## Your assignment
Copy out each line of the data that holds the string "assets".

(Study material Opens)

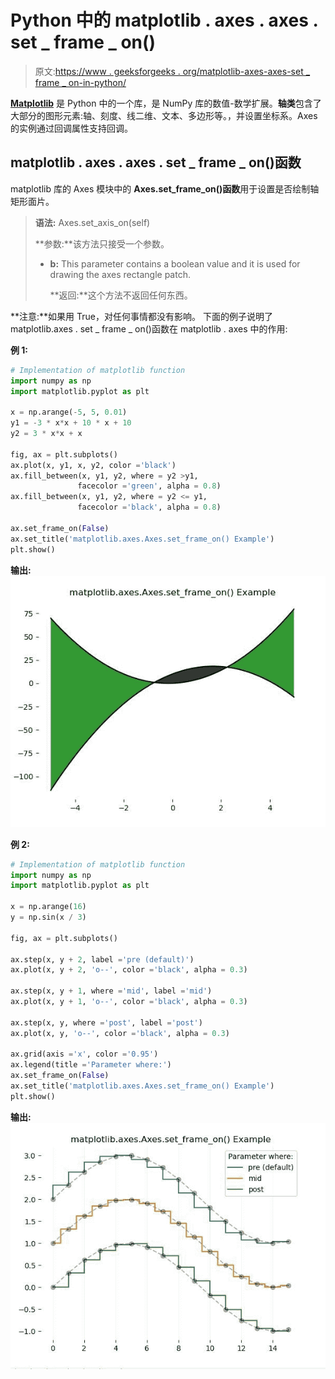 # Python 中的 matplotlib . axes . axes . set _ frame _ on()

> 原文:[https://www . geeksforgeeks . org/matplotlib-axes-axes-set _ frame _ on-in-python/](https://www.geeksforgeeks.org/matplotlib-axes-axes-set_frame_on-in-python/)

**[Matplotlib](https://www.geeksforgeeks.org/python-introduction-matplotlib/)** 是 Python 中的一个库，是 NumPy 库的数值-数学扩展。**轴类**包含了大部分的图形元素:轴、刻度、线二维、文本、多边形等。，并设置坐标系。Axes 的实例通过回调属性支持回调。

## matplotlib . axes . axes . set _ frame _ on()函数

matplotlib 库的 Axes 模块中的 **Axes.set_frame_on()函数**用于设置是否绘制轴矩形面片。

> **语法:** Axes.set_axis_on(self)
> 
> **参数:**该方法只接受一个参数。
> 
> *   **b:** This parameter contains a boolean value and it is used for drawing the axes rectangle patch.
>     
>     **返回:**这个方法不返回任何东西。

**注意:**如果用 True，对任何事情都没有影响。
下面的例子说明了 matplotlib.axes . set _ frame _ on()函数在 matplotlib . axes 中的作用:

**例 1:**

```py
# Implementation of matplotlib function
import numpy as np
import matplotlib.pyplot as plt

x = np.arange(-5, 5, 0.01)
y1 = -3 * x*x + 10 * x + 10
y2 = 3 * x*x + x

fig, ax = plt.subplots()
ax.plot(x, y1, x, y2, color ='black')
ax.fill_between(x, y1, y2, where = y2 >y1,
               facecolor ='green', alpha = 0.8)
ax.fill_between(x, y1, y2, where = y2 <= y1,
               facecolor ='black', alpha = 0.8)

ax.set_frame_on(False)
ax.set_title('matplotlib.axes.Axes.set_frame_on() Example')
plt.show()
```

**输出:**
![](img/10ef7acd49e6333f4539ac4272b9d9db.png)

**例 2:**

```py
# Implementation of matplotlib function
import numpy as np
import matplotlib.pyplot as plt

x = np.arange(16)
y = np.sin(x / 3)

fig, ax = plt.subplots()

ax.step(x, y + 2, label ='pre (default)')
ax.plot(x, y + 2, 'o--', color ='black', alpha = 0.3)

ax.step(x, y + 1, where ='mid', label ='mid')
ax.plot(x, y + 1, 'o--', color ='black', alpha = 0.3)

ax.step(x, y, where ='post', label ='post')
ax.plot(x, y, 'o--', color ='black', alpha = 0.3)

ax.grid(axis ='x', color ='0.95')
ax.legend(title ='Parameter where:')
ax.set_frame_on(False)
ax.set_title('matplotlib.axes.Axes.set_frame_on() Example')
plt.show()
```

**输出:**
![](img/0957c88b180b0f8249c469f24d51cb28.png)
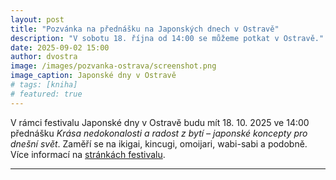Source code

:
 ```yaml
---
layout: post
title: "Pozvánka na přednášku na Japonských dnech v Ostravě"
description: "V sobotu 18. října od 14:00 se můžeme potkat v Ostravě."
date: 2025-09-02 15:00
author: dvostra
image: /images/pozvanka-ostrava/screenshot.png
image_caption: Japonské dny v Ostravě
# tags: [kniha]
# featured: true
---
```


V rámci festivalu Japonské dny v Ostravě budu mít 18. 10. 2025 ve 14:00 přednášku _Krása nedokonalosti a radost z bytí – japonské koncepty pro dnešní svět_. Zaměří se na ikigai, kincugi, omoijari, wabi-sabi a podobně. Více informací na [stránkách festivalu](https://www.japonskedny.cz).

---
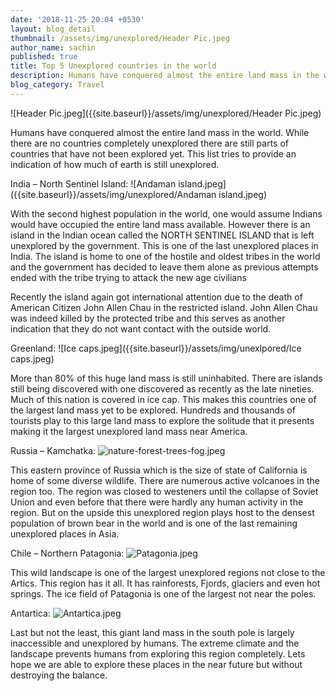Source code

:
 ```yaml
---
date: '2018-11-25 20:04 +0530'
layout: blog_detail
thumbnail: /assets/img/unexplored/Header Pic.jpeg
author_name: sachin
published: true
title: Top 5 Unexplored countries in the world
description: Humans have conquered almost the entire land mass in the world. While...
blog_category: Travel
---
```

![Header Pic.jpeg]({{site.baseurl}}/assets/img/unexplored/Header Pic.jpeg)


Humans have conquered almost the entire land mass in the world. While there are no countries completely unexplored there are still parts of countries that have not been explored yet. This list tries to provide an indication of how much of earth is still unexplored.

India – North Sentinel Island:
![Andaman island.jpeg]({{site.baseurl}}/assets/img/unexplored/Andaman island.jpeg)

With the second highest population in the world, one would assume Indians would have occupied the entire land mass available. However there is an island in the Indian ocean called the NORTH SENTINEL ISLAND that is left unexplored by the government. This is one of the last unexplored places in India. The island is home to one of the hostile and oldest tribes in the world and the government has decided to leave them alone as previous attempts ended with the tribe trying to attack the new age civilians

Recently the island again got international attention due to the death of American Citizen John Allen Chau in the restricted island. John Allen Chau was indeed killed by the protected tribe and this serves as another indication that they do not want contact with the outside world. 

Greenland:
![Ice caps.jpeg]({{site.baseurl}}/assets/img/unexlpored/Ice caps.jpeg)


More than 80% of this huge land mass is still uninhabited. There are islands still being discovered with one discovered as recently as the late nineties. Much of this nation is covered in ice cap. This makes this  countries one of the largest land mass yet to be explored. Hundreds and thousands of tourists play to this large land mass to explore the solitude that it presents making it the largest unexplored land mass near America.

Russia – Kamchatka:
![nature-forest-trees-fog.jpeg]({{site.baseurl}}/assets/img/unexplored/nature-forest-trees-fog.jpeg)


This eastern province of Russia which is the size of state of California is home of some diverse wildlife. There are numerous active volcanoes in the region too. The region was closed to westeners until the collapse of Soviet Union and even before that there were hardly any human activity in the region.  But on the upside this unexplored region plays host to the densest population of brown bear in the world and is one of the last remaining unexplored places in Asia.

Chile – Northern Patagonia:
![Patagonia.jpeg]({{site.baseurl}}/assets/img/unexplored/Patagonia.jpeg)


This wild landscape is one of the largest unexplored regions not close to the Artics. This region has it all. It has rainforests, Fjords, glaciers and even hot springs. The ice field of Patagonia is one of the largest not near the poles. 

Antartica:
![Antartica.jpeg]({{site.baseurl}}/assets/img/unexplored/Antartica.jpeg)


Last but not the least, this giant land mass in the south pole is largely inaccessible and unexplored by humans. The extreme climate and the landscape prevents humans from exploring this region completely. Lets hope we are able to explore these places in the near future but without destroying the balance.

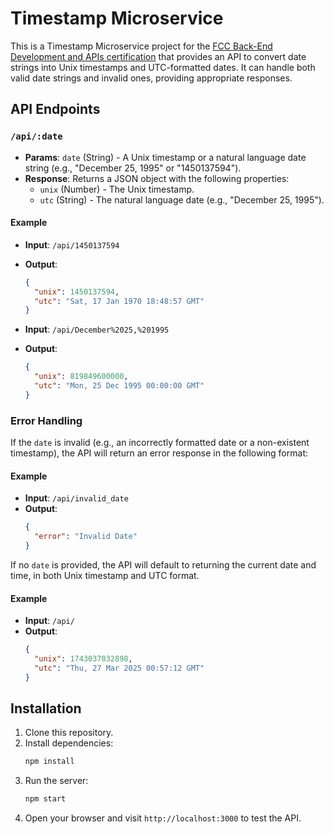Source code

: # Timestamp Microservice

This is a Timestamp Microservice project for the [FCC Back-End Development and APIs certification](https://www.freecodecamp.org/learn/back-end-development-and-apis/) that provides an API to convert date strings into Unix timestamps and UTC-formatted dates. It can handle both valid date strings and invalid ones, providing appropriate responses.

## API Endpoints

### `/api/:date`

- **Params**: `date` (String) - A Unix timestamp or a natural language date string (e.g., "December 25, 1995" or "1450137594").
- **Response**: Returns a JSON object with the following properties:
  - `unix` (Number) - The Unix timestamp.
  - `utc` (String) - The natural language date (e.g., "December 25, 1995").

#### Example

- **Input**: `/api/1450137594`
- **Output**:
  ```json
  {
    "unix": 1450137594,
    "utc": "Sat, 17 Jan 1970 18:48:57 GMT"
  }
  ```

- **Input**: `/api/December%2025,%201995`
- **Output**:
  ```json
  {
    "unix": 819849600000,
    "utc": "Mon, 25 Dec 1995 00:00:00 GMT"
  }
  ```

### Error Handling

If the `date` is invalid (e.g., an incorrectly formatted date or a non-existent timestamp), the API will return an error response in the following format:

#### Example

- **Input**: `/api/invalid_date`
- **Output**:
  ```json
  {
    "error": "Invalid Date"
  }
  ```

If no `date` is provided, the API will default to returning the current date and time, in both Unix timestamp and UTC format.

#### Example

- **Input**: `/api/`
- **Output**:
  ```json
  { 
    "unix": 1743037032898, 
    "utc": "Thu, 27 Mar 2025 00:57:12 GMT" 
  }
  ```

## Installation

1. Clone this repository.
2. Install dependencies:
   ```bash
   npm install
   ```
3. Run the server:
   ```bash
   npm start
   ```
4. Open your browser and visit `http://localhost:3000` to test the API.
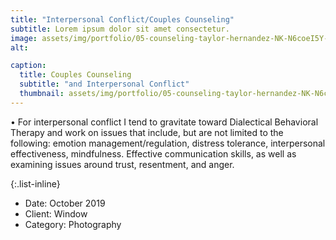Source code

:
 ```yaml
---
title: "Interpersonal Conflict/Couples Counseling"
subtitle: Lorem ipsum dolor sit amet consectetur.
image: assets/img/portfolio/05-counseling-taylor-hernandez-NK-N6coeI5Y-unsplash.jpg
alt:

caption:
  title: Couples Counseling
  subtitle: "and Interpersonal Conflict"
  thumbnail: assets/img/portfolio/05-counseling-taylor-hernandez-NK-N6coeI5Y-unsplash-thumbnail.jpg
---
```

•	For interpersonal conflict I tend to gravitate toward Dialectical Behavioral Therapy and work on issues that include, but are not limited to the following: emotion management/regulation, distress tolerance, interpersonal effectiveness, mindfulness. Effective communication skills, as well as examining issues around trust, resentment, and anger.

{:.list-inline}
- Date: October 2019
- Client: Window
- Category: Photography
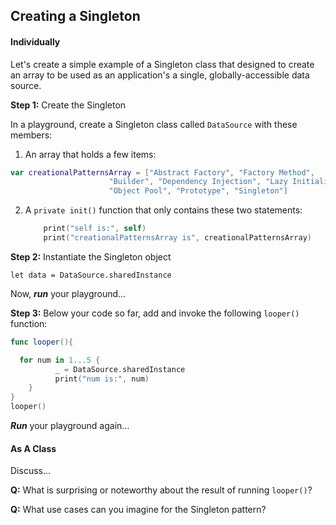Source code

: ## Creating a Singleton

#### Individually

Let's create a simple example of a Singleton class that designed to create an array to be used as an application's a single, globally-accessible data source.

**Step 1:** Create the Singleton

In a playground, create a Singleton class called `DataSource` with these members:

1. An array that holds a few items:

```Swift
var creationalPatternsArray = ["Abstract Factory", "Factory Method",
                      "Builder", "Dependency Injection", "Lazy Initialization",
                      "Object Pool", "Prototype", "Singleton"]
```

2. A `private init()` function that only contains these two statements:</br>

    ```Swift
        print("self is:", self)
        print("creationalPatternsArray is", creationalPatternsArray)
      ```

**Step 2:**  Instantiate the Singleton object

`let data = DataSource.sharedInstance`

Now, __*run*__ your playground...

**Step 3:**  Below your code so far, add and invoke the following `looper()` function:

```Swift
func looper(){

  for num in 1...5 {
          _ = DataSource.sharedInstance
          print("num is:", num)
    }
}
looper()
```

__*Run*__ your playground again...


#### As A Class

Discuss...

**Q:** What is surprising or noteworthy about the result of running `looper()`?

**Q:** What use cases can you imagine for the Singleton pattern?

   <!--
#### Part 2 - As A Class

Discuss...

**Q:** How do you think this pattern works to create a single, global instance?

**Q:** What advantages and disadvantages come to mind?
-->

<!-- FIRST ACTIVITY 1 - retained as fallback:
- View [Swift 2.0 Programming : Design Patterns : The Singleton Pattern](https://www.youtube.com/watch?v=3g7zZJWEbX0) video by the funza Academy (7 mins)

### 2. In Pairs - Discuss

**Q:** What iOS design patterns have you used or are familiar with so far?

**Q:** When have you encountered the Singleton pattern in code you've written or come across so far? (See the list of Apple examples above for ideas.)
- Why do you think a Singleton was chosen for either (a) the Apple examples listed, or (b) code you've used or seen?

### 3. As A Class

- 1 or 2 students to share results of discussion with class...
-->
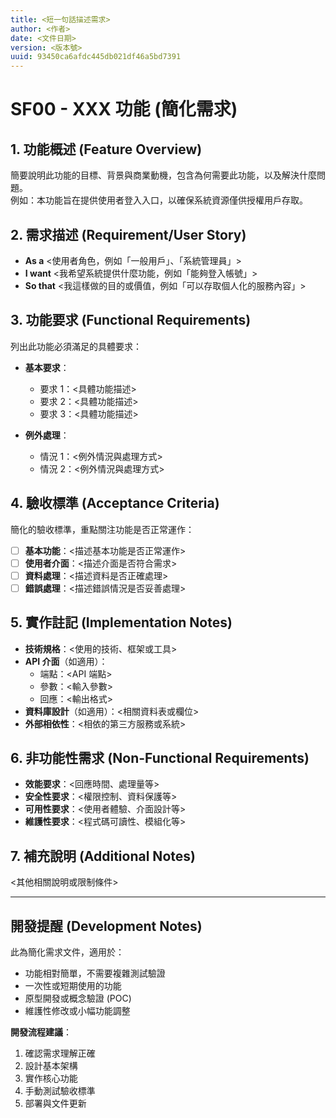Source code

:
 ```yaml
---
title: <短一句話描述需求>
author: <作者>
date: <文件日期>
version: <版本號>
uuid: 93450ca6afdc445db021df46a5bd7391
---
```


# SF00 - XXX 功能 (簡化需求)

## 1. 功能概述 (Feature Overview)

簡要說明此功能的目標、背景與商業動機，包含為何需要此功能，以及解決什麼問題。  
例如：本功能旨在提供使用者登入入口，以確保系統資源僅供授權用戶存取。

## 2. 需求描述 (Requirement/User Story)

- **As a** <使用者角色，例如「一般用戶」、「系統管理員」>
- **I want** <我希望系統提供什麼功能，例如「能夠登入帳號」>
- **So that** <我這樣做的目的或價值，例如「可以存取個人化的服務內容」>

## 3. 功能要求 (Functional Requirements)

列出此功能必須滿足的具體要求：

- **基本要求**：
  - 要求 1：<具體功能描述>
  - 要求 2：<具體功能描述>
  - 要求 3：<具體功能描述>

- **例外處理**：
  - 情況 1：<例外情況與處理方式>
  - 情況 2：<例外情況與處理方式>

## 4. 驗收標準 (Acceptance Criteria)

簡化的驗收標準，重點關注功能是否正常運作：

- [ ] **基本功能**：<描述基本功能是否正常運作>
- [ ] **使用者介面**：<描述介面是否符合需求>
- [ ] **資料處理**：<描述資料是否正確處理>
- [ ] **錯誤處理**：<描述錯誤情況是否妥善處理>

## 5. 實作註記 (Implementation Notes)

- **技術規格**：<使用的技術、框架或工具>
- **API 介面**（如適用）：
  - 端點：<API 端點>
  - 參數：<輸入參數>
  - 回應：<輸出格式>
- **資料庫設計**（如適用）：<相關資料表或欄位>
- **外部相依性**：<相依的第三方服務或系統>

## 6. 非功能性需求 (Non-Functional Requirements)

- **效能要求**：<回應時間、處理量等>
- **安全性要求**：<權限控制、資料保護等>
- **可用性要求**：<使用者體驗、介面設計等>
- **維護性要求**：<程式碼可讀性、模組化等>

## 7. 補充說明 (Additional Notes)

<其他相關說明或限制條件>

---

## 開發提醒 (Development Notes)

此為簡化需求文件，適用於：
- 功能相對簡單，不需要複雜測試驗證
- 一次性或短期使用的功能
- 原型開發或概念驗證 (POC)
- 維護性修改或小幅功能調整

**開發流程建議**：
1. 確認需求理解正確
2. 設計基本架構
3. 實作核心功能
4. 手動測試驗收標準
5. 部署與文件更新
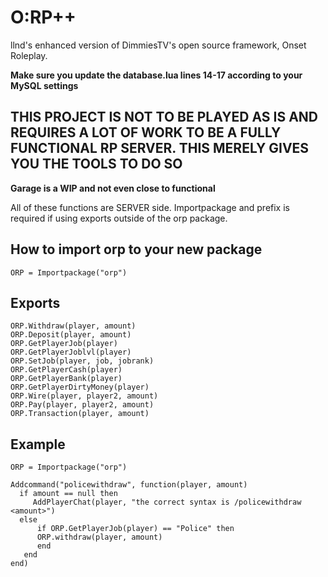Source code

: # O:RP++
 llnd's enhanced version of DimmiesTV's open source framework, Onset Roleplay.

**Make sure you update the database.lua lines 14-17 according to your MySQL settings**



## THIS PROJECT IS NOT TO BE PLAYED AS IS AND REQUIRES A LOT OF WORK TO BE A FULLY FUNCTIONAL RP SERVER. THIS MERELY GIVES YOU THE TOOLS TO DO SO
**Garage is a WIP and not even close to functional**



All of these functions are SERVER side.
Importpackage and prefix is required if using exports outside of the orp package.

## How to import orp to your new package
```
ORP = Importpackage("orp")
```
## Exports
```
ORP.Withdraw(player, amount)
ORP.Deposit(player, amount)
ORP.GetPlayerJob(player)
ORP.GetPlayerJoblvl(player)
ORP.SetJob(player, job, jobrank)
ORP.GetPlayerCash(player)
ORP.GetPlayerBank(player)
ORP.GetPlayerDirtyMoney(player)
ORP.Wire(player, player2, amount)
ORP.Pay(player, player2, amount)
ORP.Transaction(player, amount)
```

## Example
```
ORP = Importpackage("orp")

Addcommand("policewithdraw", function(player, amount)
  if amount == null then
     AddPlayerChat(player, "the correct syntax is /policewithdraw <amount>")
  else
      if ORP.GetPlayerJob(player) == "Police" then
      ORP.withdraw(player, amount)
      end
   end
end)
```




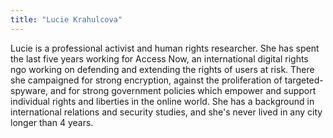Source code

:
 ```yaml
---
title: "Lucie Krahulcova"
---
```


Lucie is a professional activist and human rights researcher. She has spent the last five years working for Access Now, an international digital rights ngo working on defending and extending the rights of users at risk. There she campaigned for strong encryption, against the proliferation of targeted-spyware, and for strong government policies which empower and support individual rights and liberties in the online world. She has a background in international relations and security studies, and she's never lived in any city longer than 4 years.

(Study material Closes)

## Answer to this problem
thumbnail: /assets/img/unexplored/Header Pic.jpeg
![Header Pic.jpeg]({{site.baseurl}}/assets/img/unexplored/Header Pic.jpeg)
![Andaman island.jpeg]({{site.baseurl}}/assets/img/unexplored/Andaman island.jpeg)
![Ice caps.jpeg]({{site.baseurl}}/assets/img/unexlpored/Ice caps.jpeg)
![nature-forest-trees-fog.jpeg]({{site.baseurl}}/assets/img/unexplored/nature-forest-trees-fog.jpeg)
![Patagonia.jpeg]({{site.baseurl}}/assets/img/unexplored/Patagonia.jpeg)
![Antartica.jpeg]({{site.baseurl}}/assets/img/unexplored/Antartica.jpeg)
image: assets/img/portfolio/05-counseling-taylor-hernandez-NK-N6coeI5Y-unsplash.jpg
  thumbnail: assets/img/portfolio/05-counseling-taylor-hernandez-NK-N6coeI5Y-unsplash-thumbnail.jpg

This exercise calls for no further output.